Task prompt:
In the entries below, find each line with the string "código" and copy it.

Data for review:
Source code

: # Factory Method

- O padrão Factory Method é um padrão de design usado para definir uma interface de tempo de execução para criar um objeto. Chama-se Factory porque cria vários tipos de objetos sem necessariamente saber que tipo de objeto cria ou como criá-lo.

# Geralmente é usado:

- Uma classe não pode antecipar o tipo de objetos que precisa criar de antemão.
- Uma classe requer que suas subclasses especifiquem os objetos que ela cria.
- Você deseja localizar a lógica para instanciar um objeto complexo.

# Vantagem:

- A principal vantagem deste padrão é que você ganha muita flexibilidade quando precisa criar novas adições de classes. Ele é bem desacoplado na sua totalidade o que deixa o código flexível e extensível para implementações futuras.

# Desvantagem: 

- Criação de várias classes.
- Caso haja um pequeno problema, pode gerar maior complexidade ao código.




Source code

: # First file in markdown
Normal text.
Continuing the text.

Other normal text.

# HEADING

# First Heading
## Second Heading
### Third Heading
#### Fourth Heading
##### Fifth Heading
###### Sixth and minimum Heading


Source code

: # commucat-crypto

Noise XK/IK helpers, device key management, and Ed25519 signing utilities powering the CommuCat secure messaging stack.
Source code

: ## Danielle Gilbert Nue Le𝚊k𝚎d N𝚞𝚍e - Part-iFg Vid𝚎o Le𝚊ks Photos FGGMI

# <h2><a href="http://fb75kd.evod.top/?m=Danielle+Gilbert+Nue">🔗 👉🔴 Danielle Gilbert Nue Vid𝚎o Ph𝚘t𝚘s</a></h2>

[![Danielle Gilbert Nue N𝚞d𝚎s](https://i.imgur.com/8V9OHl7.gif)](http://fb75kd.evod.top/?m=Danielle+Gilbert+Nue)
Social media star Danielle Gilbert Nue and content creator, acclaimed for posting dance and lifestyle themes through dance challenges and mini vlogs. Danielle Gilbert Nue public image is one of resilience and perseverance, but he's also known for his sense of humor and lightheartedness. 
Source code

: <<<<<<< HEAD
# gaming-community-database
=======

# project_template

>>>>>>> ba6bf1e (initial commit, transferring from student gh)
---
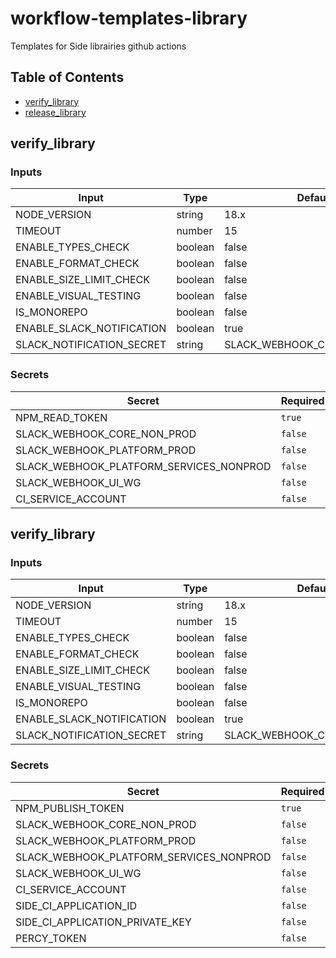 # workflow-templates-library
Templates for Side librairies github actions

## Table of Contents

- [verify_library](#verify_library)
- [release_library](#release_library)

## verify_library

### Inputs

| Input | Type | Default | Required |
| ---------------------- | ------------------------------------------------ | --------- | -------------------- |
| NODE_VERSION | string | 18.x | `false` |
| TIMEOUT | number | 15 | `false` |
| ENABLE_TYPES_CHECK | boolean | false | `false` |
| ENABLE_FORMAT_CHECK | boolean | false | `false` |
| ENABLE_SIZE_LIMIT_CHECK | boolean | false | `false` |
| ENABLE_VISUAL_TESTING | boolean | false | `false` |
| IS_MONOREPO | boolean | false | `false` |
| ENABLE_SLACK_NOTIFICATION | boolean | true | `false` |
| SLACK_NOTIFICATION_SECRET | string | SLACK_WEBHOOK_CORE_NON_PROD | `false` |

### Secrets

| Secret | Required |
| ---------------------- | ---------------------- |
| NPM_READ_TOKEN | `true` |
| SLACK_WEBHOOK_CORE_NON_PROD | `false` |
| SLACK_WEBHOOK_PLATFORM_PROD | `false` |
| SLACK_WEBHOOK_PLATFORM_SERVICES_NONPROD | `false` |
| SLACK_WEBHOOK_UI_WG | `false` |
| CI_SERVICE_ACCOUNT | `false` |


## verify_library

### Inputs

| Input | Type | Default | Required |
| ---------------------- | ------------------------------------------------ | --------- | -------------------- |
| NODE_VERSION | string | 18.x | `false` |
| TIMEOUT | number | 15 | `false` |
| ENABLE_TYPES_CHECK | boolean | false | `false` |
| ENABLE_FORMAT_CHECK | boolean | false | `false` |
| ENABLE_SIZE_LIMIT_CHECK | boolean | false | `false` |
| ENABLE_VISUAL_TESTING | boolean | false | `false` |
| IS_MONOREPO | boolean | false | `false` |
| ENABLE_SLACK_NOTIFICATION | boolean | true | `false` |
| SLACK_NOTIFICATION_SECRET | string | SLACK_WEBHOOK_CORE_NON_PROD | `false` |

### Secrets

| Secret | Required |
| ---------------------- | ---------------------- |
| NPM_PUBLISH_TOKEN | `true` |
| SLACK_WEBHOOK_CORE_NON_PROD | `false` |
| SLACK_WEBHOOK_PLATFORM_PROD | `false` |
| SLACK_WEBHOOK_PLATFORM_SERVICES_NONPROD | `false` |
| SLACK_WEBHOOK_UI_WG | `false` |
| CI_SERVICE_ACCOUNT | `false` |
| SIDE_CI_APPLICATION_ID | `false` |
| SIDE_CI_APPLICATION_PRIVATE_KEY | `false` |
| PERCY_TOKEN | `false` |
--
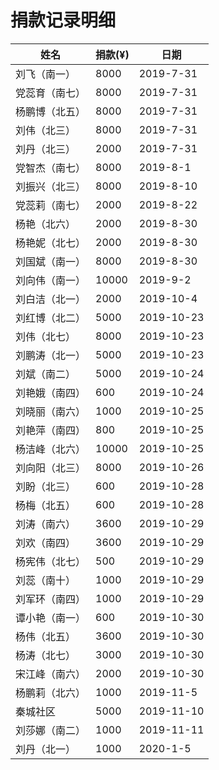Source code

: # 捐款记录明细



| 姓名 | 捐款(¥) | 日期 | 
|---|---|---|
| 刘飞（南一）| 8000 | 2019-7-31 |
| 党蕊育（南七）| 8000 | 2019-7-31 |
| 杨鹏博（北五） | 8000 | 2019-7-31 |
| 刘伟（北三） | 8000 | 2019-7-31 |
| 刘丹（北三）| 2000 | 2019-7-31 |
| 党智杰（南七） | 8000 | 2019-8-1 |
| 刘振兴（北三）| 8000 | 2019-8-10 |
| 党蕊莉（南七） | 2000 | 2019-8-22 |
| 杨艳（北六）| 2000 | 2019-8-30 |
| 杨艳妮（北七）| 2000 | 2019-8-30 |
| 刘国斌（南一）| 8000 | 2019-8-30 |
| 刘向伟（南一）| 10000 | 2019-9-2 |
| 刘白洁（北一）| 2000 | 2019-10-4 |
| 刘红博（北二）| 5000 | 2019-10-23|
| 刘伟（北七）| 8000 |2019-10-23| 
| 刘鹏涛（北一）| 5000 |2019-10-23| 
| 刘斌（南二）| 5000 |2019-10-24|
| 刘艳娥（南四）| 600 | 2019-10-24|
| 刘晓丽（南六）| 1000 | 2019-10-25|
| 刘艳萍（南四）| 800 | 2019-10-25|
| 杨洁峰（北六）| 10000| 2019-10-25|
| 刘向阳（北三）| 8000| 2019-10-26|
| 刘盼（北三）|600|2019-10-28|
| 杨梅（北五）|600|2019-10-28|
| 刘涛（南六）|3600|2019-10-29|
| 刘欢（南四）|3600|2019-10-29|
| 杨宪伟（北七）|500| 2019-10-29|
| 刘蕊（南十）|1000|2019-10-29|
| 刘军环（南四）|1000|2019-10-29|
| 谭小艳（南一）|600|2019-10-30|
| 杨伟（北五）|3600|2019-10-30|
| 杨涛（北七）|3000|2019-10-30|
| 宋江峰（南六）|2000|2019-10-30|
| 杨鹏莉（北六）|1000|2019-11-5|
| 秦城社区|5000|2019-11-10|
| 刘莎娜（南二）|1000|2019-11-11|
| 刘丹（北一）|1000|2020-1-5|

Written response:
- A principal vantagem deste padrão é que você ganha muita flexibilidade quando precisa criar novas adições de classes. Ele é bem desacoplado na sua totalidade o que deixa o código flexível e extensível para implementações futuras.
- Caso haja um pequeno problema, pode gerar maior complexidade ao código.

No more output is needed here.